"""

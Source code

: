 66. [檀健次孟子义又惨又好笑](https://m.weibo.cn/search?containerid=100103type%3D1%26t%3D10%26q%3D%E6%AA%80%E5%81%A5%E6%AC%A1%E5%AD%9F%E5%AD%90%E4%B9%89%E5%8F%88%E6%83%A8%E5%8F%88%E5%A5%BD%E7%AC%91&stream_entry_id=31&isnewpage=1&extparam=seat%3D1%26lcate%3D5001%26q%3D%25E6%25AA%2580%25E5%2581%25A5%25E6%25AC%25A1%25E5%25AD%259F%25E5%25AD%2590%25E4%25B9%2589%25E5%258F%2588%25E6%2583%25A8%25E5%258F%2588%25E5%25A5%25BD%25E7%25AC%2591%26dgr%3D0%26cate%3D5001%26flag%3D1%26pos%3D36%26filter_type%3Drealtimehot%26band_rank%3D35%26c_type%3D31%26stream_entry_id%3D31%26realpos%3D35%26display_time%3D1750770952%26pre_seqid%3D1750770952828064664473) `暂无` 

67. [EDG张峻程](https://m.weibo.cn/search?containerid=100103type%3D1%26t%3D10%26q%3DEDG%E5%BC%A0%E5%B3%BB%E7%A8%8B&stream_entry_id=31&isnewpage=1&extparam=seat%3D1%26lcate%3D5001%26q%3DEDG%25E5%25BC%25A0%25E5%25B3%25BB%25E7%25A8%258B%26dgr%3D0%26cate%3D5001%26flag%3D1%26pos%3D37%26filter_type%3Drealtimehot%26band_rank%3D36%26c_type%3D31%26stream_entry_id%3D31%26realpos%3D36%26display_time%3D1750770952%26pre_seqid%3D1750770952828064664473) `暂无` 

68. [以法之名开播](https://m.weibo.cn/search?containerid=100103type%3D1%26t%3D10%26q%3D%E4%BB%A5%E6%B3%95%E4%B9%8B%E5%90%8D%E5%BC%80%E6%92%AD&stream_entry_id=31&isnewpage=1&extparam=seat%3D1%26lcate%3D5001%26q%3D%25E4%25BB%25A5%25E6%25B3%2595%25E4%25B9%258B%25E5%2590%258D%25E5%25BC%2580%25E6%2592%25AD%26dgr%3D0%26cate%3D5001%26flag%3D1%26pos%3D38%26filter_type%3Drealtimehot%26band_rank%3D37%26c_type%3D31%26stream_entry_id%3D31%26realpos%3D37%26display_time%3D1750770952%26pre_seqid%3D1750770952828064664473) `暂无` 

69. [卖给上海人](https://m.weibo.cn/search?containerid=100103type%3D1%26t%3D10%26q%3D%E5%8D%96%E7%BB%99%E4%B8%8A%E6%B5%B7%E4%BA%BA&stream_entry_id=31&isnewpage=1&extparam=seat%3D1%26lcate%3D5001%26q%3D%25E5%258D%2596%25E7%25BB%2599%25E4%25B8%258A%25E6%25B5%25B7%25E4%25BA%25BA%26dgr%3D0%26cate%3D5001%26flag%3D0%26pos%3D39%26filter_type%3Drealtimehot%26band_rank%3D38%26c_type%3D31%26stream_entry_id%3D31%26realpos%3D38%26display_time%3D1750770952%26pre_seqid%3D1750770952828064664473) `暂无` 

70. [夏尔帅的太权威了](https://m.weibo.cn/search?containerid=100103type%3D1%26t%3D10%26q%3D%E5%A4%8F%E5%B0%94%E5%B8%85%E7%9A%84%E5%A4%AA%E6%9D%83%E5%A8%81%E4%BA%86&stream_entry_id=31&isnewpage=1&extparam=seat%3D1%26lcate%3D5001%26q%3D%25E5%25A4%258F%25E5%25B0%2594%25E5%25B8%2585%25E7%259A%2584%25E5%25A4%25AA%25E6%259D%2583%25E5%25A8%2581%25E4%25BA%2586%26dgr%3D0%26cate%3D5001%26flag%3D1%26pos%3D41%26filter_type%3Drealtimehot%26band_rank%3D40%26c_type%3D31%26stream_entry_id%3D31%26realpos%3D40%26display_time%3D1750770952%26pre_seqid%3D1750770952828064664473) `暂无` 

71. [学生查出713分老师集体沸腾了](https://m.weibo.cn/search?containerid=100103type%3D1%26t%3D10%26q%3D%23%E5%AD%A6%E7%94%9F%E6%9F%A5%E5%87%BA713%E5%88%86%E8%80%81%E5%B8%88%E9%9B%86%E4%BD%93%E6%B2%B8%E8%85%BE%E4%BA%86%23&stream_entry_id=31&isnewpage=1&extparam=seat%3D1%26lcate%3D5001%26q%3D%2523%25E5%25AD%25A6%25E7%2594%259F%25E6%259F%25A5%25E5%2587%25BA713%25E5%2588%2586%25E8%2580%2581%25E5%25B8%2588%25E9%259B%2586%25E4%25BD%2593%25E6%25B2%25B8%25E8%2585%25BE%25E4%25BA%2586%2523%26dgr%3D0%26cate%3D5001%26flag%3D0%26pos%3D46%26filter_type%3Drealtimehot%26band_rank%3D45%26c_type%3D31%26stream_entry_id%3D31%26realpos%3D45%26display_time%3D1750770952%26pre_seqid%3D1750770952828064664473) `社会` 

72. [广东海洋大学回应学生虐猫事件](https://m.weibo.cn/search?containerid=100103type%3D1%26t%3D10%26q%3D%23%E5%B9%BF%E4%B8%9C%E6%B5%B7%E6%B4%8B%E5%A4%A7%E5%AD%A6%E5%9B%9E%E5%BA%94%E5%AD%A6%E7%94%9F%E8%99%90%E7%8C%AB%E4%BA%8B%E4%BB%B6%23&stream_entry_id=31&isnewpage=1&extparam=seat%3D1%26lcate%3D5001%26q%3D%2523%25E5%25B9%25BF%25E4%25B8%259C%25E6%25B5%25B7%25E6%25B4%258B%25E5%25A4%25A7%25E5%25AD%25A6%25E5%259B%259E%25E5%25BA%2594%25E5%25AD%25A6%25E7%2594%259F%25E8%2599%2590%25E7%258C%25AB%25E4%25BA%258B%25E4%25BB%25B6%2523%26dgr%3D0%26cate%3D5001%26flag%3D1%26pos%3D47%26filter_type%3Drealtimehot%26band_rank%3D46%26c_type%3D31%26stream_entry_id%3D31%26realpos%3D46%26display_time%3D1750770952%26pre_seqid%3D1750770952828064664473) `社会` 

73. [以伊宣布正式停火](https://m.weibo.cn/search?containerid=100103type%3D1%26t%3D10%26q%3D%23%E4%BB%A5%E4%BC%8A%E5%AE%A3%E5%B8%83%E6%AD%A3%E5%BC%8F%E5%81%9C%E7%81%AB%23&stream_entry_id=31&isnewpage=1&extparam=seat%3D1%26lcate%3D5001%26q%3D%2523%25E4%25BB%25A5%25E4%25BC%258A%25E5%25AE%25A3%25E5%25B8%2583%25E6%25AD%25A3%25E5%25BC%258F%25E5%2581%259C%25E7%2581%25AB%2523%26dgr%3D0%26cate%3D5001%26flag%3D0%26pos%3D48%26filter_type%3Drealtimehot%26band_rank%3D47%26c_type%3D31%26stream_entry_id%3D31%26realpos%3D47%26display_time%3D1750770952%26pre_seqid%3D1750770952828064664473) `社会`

"""

**Exercise requirements**
Print the data in full. Match it exactly.

**Answer section**
Source code

: 66. [檀健次孟子义又惨又好笑](https://m.weibo.cn/search?containerid=100103type%3D1%26t%3D10%26q%3D%E6%AA%80%E5%81%A5%E6%AC%A1%E5%AD%9F%E5%AD%90%E4%B9%89%E5%8F%88%E6%83%A8%E5%8F%88%E5%A5%BD%E7%AC%91&stream_entry_id=31&isnewpage=1&extparam=seat%3D1%26lcate%3D5001%26q%3D%25E6%25AA%2580%25E5%2581%25A5%25E6%25AC%25A1%25E5%25AD%259F%25E5%25AD%2590%25E4%25B9%2589%25E5%258F%2588%25E6%2583%25A8%25E5%258F%2588%25E5%25A5%25BD%25E7%25AC%2591%26dgr%3D0%26cate%3D5001%26flag%3D1%26pos%3D36%26filter_type%3Drealtimehot%26band_rank%3D35%26c_type%3D31%26stream_entry_id%3D31%26realpos%3D35%26display_time%3D1750770952%26pre_seqid%3D1750770952828064664473) `暂无` 

67. [EDG张峻程](https://m.weibo.cn/search?containerid=100103type%3D1%26t%3D10%26q%3DEDG%E5%BC%A0%E5%B3%BB%E7%A8%8B&stream_entry_id=31&isnewpage=1&extparam=seat%3D1%26lcate%3D5001%26q%3DEDG%25E5%25BC%25A0%25E5%25B3%25BB%25E7%25A8%258B%26dgr%3D0%26cate%3D5001%26flag%3D1%26pos%3D37%26filter_type%3Drealtimehot%26band_rank%3D36%26c_type%3D31%26stream_entry_id%3D31%26realpos%3D36%26display_time%3D1750770952%26pre_seqid%3D1750770952828064664473) `暂无` 

68. [以法之名开播](https://m.weibo.cn/search?containerid=100103type%3D1%26t%3D10%26q%3D%E4%BB%A5%E6%B3%95%E4%B9%8B%E5%90%8D%E5%BC%80%E6%92%AD&stream_entry_id=31&isnewpage=1&extparam=seat%3D1%26lcate%3D5001%26q%3D%25E4%25BB%25A5%25E6%25B3%2595%25E4%25B9%258B%25E5%2590%258D%25E5%25BC%2580%25E6%2592%25AD%26dgr%3D0%26cate%3D5001%26flag%3D1%26pos%3D38%26filter_type%3Drealtimehot%26band_rank%3D37%26c_type%3D31%26stream_entry_id%3D31%26realpos%3D37%26display_time%3D1750770952%26pre_seqid%3D1750770952828064664473) `暂无` 

69. [卖给上海人](https://m.weibo.cn/search?containerid=100103type%3D1%26t%3D10%26q%3D%E5%8D%96%E7%BB%99%E4%B8%8A%E6%B5%B7%E4%BA%BA&stream_entry_id=31&isnewpage=1&extparam=seat%3D1%26lcate%3D5001%26q%3D%25E5%258D%2596%25E7%25BB%2599%25E4%25B8%258A%25E6%25B5%25B7%25E4%25BA%25BA%26dgr%3D0%26cate%3D5001%26flag%3D0%26pos%3D39%26filter_type%3Drealtimehot%26band_rank%3D38%26c_type%3D31%26stream_entry_id%3D31%26realpos%3D38%26display_time%3D1750770952%26pre_seqid%3D1750770952828064664473) `暂无` 

70. [夏尔帅的太权威了](https://m.weibo.cn/search?containerid=100103type%3D1%26t%3D10%26q%3D%E5%A4%8F%E5%B0%94%E5%B8%85%E7%9A%84%E5%A4%AA%E6%9D%83%E5%A8%81%E4%BA%86&stream_entry_id=31&isnewpage=1&extparam=seat%3D1%26lcate%3D5001%26q%3D%25E5%25A4%258F%25E5%25B0%2594%25E5%25B8%2585%25E7%259A%2584%25E5%25A4%25AA%25E6%259D%2583%25E5%25A8%2581%25E4%25BA%2586%26dgr%3D0%26cate%3D5001%26flag%3D1%26pos%3D41%26filter_type%3Drealtimehot%26band_rank%3D40%26c_type%3D31%26stream_entry_id%3D31%26realpos%3D40%26display_time%3D1750770952%26pre_seqid%3D1750770952828064664473) `暂无` 

71. [学生查出713分老师集体沸腾了](https://m.weibo.cn/search?containerid=100103type%3D1%26t%3D10%26q%3D%23%E5%AD%A6%E7%94%9F%E6%9F%A5%E5%87%BA713%E5%88%86%E8%80%81%E5%B8%88%E9%9B%86%E4%BD%93%E6%B2%B8%E8%85%BE%E4%BA%86%23&stream_entry_id=31&isnewpage=1&extparam=seat%3D1%26lcate%3D5001%26q%3D%2523%25E5%25AD%25A6%25E7%2594%259F%25E6%259F%25A5%25E5%2587%25BA713%25E5%2588%2586%25E8%2580%2581%25E5%25B8%2588%25E9%259B%2586%25E4%25BD%2593%25E6%25B2%25B8%25E8%2585%25BE%25E4%25BA%2586%2523%26dgr%3D0%26cate%3D5001%26flag%3D0%26pos%3D46%26filter_type%3Drealtimehot%26band_rank%3D45%26c_type%3D31%26stream_entry_id%3D31%26realpos%3D45%26display_time%3D1750770952%26pre_seqid%3D1750770952828064664473) `社会` 

72. [广东海洋大学回应学生虐猫事件](https://m.weibo.cn/search?containerid=100103type%3D1%26t%3D10%26q%3D%23%E5%B9%BF%E4%B8%9C%E6%B5%B7%E6%B4%8B%E5%A4%A7%E5%AD%A6%E5%9B%9E%E5%BA%94%E5%AD%A6%E7%94%9F%E8%99%90%E7%8C%AB%E4%BA%8B%E4%BB%B6%23&stream_entry_id=31&isnewpage=1&extparam=seat%3D1%26lcate%3D5001%26q%3D%2523%25E5%25B9%25BF%25E4%25B8%259C%25E6%25B5%25B7%25E6%25B4%258B%25E5%25A4%25A7%25E5%25AD%25A6%25E5%259B%259E%25E5%25BA%2594%25E5%25AD%25A6%25E7%2594%259F%25E8%2599%2590%25E7%258C%25AB%25E4%25BA%258B%25E4%25BB%25B6%2523%26dgr%3D0%26cate%3D5001%26flag%3D1%26pos%3D47%26filter_type%3Drealtimehot%26band_rank%3D46%26c_type%3D31%26stream_entry_id%3D31%26realpos%3D46%26display_time%3D1750770952%26pre_seqid%3D1750770952828064664473) `社会` 

73. [以伊宣布正式停火](https://m.weibo.cn/search?containerid=100103type%3D1%26t%3D10%26q%3D%23%E4%BB%A5%E4%BC%8A%E5%AE%A3%E5%B8%83%E6%AD%A3%E5%BC%8F%E5%81%9C%E7%81%AB%23&stream_entry_id=31&isnewpage=1&extparam=seat%3D1%26lcate%3D5001%26q%3D%2523%25E4%25BB%25A5%25E4%25BC%258A%25E5%25AE%25A3%25E5%25B8%2583%25E6%25AD%25A3%25E5%25BC%258F%25E5%2581%259C%25E7%2581%25AB%2523%26dgr%3D0%26cate%3D5001%26flag%3D0%26pos%3D48%26filter_type%3Drealtimehot%26band_rank%3D47%26c_type%3D31%26stream_entry_id%3D31%26realpos%3D47%26display_time%3D1750770952%26pre_seqid%3D1750770952828064664473) `社会`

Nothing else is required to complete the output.